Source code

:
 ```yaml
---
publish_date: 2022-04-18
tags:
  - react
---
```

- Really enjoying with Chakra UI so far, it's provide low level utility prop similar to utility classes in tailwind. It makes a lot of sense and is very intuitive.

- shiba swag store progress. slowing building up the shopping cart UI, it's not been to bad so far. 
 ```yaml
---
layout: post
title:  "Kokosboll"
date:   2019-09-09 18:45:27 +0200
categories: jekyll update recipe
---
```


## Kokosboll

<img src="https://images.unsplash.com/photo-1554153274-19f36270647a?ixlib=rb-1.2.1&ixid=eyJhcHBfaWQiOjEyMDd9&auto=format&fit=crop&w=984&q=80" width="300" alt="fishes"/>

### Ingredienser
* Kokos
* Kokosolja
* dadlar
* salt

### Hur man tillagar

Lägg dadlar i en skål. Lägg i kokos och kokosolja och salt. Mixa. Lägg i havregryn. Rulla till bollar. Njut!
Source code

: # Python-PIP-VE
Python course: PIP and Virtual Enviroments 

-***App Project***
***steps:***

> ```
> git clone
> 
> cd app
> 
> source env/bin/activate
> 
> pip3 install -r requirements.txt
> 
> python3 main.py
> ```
****************
• **Required action**
Copy every line of the data that carries the word "dadlar".

• **Solution to the exercise**
* dadlar
Lägg dadlar i en skål. Lägg i kokos och kokosolja och salt. Mixa. Lägg i havregryn. Rulla till bollar. Njut!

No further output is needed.